Já conta com o seu primeiro álbum “Cão de Bila” que saiu neste ano de 2024, tendo obras como “Eu Também Queria Ser”, “Paredes Meias” ou “Tua Ausência”. 

O carinho pela música vem desde cedo, onde trocou as consolas e jogos pelos CD’s e K7. Deu asas ao seu talento quando começou a praticar música na tuna académica, a Imperialis Serenatum Tunix, da Universidade de Trás-os-Montes e Alto Douro. 

As duas viagens que fez pela Europa como artista de rua acompanham-no até hoje, considerando como um processo irreversível no que diz respeito ao exercício de música. O convívio com artistas de diversas nacionalidades e quantidade exorbitante de horas a tocar deram ao artista uma nova perspectiva daquilo que é alcançável com trabalho e inspiração.

Em 2010, mudou-se para o Brasil para a realização de um ano de estudo de Zootecnia na Universidade Federal de Santa Catarina, onde fez um "bacharelato sem carimbo" em roda de samba e chorinho.


Beatriz: A música sempre fez parte da tua vida desde a infância. Quais foram os artistas e gêneros que mais te influenciaram nesse período? 


A minha relação com a música tem tudo a ver com a relação dos meus pais com a liberdade de abril. 

Desde muito pequeno que tenho uma avidez muito grande pela música e pelos sons.

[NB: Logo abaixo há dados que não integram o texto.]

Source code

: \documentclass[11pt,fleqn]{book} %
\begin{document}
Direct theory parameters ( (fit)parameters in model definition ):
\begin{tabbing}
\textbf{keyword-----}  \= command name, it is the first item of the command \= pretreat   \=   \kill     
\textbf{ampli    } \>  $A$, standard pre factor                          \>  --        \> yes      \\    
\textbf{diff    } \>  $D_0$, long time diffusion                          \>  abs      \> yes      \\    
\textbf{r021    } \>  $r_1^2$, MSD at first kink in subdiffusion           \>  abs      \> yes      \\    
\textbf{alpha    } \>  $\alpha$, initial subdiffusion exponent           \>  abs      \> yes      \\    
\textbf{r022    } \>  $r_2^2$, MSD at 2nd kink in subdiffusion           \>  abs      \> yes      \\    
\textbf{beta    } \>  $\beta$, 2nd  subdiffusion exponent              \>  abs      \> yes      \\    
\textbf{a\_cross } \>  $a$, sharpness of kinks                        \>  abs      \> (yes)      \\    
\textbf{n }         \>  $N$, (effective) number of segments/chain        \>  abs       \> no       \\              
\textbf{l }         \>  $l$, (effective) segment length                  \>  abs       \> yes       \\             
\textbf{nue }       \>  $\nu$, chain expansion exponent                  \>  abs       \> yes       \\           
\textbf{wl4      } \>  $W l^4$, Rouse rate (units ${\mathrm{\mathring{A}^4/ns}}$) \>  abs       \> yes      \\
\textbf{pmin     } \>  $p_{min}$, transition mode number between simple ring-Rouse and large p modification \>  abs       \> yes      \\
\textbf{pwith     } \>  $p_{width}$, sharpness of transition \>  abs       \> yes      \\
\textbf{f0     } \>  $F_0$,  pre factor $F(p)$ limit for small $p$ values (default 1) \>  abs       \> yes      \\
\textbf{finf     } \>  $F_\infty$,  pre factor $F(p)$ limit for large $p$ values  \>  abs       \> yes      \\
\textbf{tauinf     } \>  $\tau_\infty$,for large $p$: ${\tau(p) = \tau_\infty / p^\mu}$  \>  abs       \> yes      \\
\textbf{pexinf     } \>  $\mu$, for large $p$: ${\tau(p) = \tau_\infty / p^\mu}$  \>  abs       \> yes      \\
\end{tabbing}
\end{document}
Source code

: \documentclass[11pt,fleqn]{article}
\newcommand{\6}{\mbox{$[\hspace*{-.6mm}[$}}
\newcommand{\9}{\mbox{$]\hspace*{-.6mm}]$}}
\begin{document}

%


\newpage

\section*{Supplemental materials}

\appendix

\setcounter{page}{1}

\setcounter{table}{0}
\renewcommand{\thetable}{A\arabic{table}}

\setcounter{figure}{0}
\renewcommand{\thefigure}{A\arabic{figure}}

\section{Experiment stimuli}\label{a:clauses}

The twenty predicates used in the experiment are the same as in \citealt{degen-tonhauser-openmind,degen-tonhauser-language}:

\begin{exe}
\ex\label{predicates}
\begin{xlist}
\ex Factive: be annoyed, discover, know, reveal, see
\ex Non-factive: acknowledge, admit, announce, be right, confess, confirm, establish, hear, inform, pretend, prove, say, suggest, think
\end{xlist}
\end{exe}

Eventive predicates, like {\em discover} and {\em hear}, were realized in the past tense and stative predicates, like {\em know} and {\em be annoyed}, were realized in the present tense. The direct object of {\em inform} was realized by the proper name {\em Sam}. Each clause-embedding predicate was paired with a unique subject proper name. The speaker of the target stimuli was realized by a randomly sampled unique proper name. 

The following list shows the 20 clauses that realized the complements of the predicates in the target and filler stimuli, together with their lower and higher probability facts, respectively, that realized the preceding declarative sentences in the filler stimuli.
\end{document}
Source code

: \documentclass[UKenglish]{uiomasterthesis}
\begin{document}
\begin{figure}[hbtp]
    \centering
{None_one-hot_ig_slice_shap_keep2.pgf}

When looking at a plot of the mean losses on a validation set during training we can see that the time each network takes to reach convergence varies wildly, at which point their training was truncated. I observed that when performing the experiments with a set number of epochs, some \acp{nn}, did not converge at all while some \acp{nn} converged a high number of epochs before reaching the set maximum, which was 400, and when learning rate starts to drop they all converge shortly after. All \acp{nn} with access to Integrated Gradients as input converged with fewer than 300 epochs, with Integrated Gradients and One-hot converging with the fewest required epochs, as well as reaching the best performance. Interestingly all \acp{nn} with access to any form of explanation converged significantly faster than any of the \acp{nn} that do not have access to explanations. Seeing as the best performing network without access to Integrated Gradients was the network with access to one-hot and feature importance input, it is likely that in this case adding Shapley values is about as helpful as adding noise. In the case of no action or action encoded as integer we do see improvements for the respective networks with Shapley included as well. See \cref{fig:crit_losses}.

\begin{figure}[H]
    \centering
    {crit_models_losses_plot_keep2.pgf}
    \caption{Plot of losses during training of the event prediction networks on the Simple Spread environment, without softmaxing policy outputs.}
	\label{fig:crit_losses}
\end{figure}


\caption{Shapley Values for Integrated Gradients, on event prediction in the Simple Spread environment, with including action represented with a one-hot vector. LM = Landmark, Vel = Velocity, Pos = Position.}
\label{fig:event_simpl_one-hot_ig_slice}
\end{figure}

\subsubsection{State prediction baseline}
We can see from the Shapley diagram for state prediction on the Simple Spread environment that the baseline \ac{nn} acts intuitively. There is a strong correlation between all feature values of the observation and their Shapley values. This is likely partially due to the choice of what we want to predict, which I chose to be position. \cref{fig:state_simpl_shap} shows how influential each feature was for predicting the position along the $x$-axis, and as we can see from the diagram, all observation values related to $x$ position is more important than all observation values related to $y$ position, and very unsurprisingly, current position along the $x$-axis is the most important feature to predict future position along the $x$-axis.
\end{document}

Eu sou de Mirandela e é onde passa o rio Tua, rio este lindíssimo e que me fez ter um contacto muito próximo com o som da água que o mesmo produz e até mesmo da natureza à volta, que sempre me fascinou. Tive momentos marcantes e impactantes na minha vida que me fizeram apaixonar pelo mundo musical, como por exemplo o dia de 25 de abril. A minha família sempre fez uma festa enorme, mais até que a festa do natal ou ano novo, isto porque as pessoas viveram esse dia na sua adolescência e eu próprio existo devido a isso mesmo. Então todos os anos ficaram marcados pelo festejo deste dia especial.

Lembro-me de um amigo próximo da altura que tinha umas cassetes incríveis, então passei muito do meu tempo no carro do pai dele a ouvir as mesmas, Zeca Afonso, Fausto ou José Mário Branco. Quando tinha cerca de 12 anos, houve também uma canção que me marcou bastante: “Break On Through”, dos The Doors. Esta música tirou-me do sério! 

Lá está, houve um conjunto de artistas que me impactou e me fez apaixonar pela música. Desde pequeno que a música me moveu.


Beatriz: Tiveste alguma influência familiar que se manifestaram nas tuas obras musicais? 


A minha mãe é da República do Congo e a minha avó é de Angola. Lembro-me de muitas ocasiões que passei na companhia delas a ouvi-las a cantar músicas que, na altura, eram diferentes do que se estava habituado a ouvir. Isto foi-me sempre fascinante, aliás a componente telúrica na minha música foi e é na base disso. 

Beatriz: Como foi a tua experiência de tocar guitarra na tuna académica Imperialis serenatum tunix? 

Quando entrei para a Universidade, comecei a tocar guitarra em diversos ambientes acadêmicos. Os primeiros passos foram dados em Coimbra onde ingressei na área de química, depois mudei-me para Vila Real onde decidi entrar em Engenharia Zootécnica, a verdade é que os animais sempre me cativaram e fascinaram desde sempre. 

Tirando isso, reconheço que era um clássico estudante português, a minha preocupação diária era saber se tinha o dinheiro suficiente para ir almoçar e, obviamente, ir a festas e aproveitar ao máximo o convívio que se vivia. 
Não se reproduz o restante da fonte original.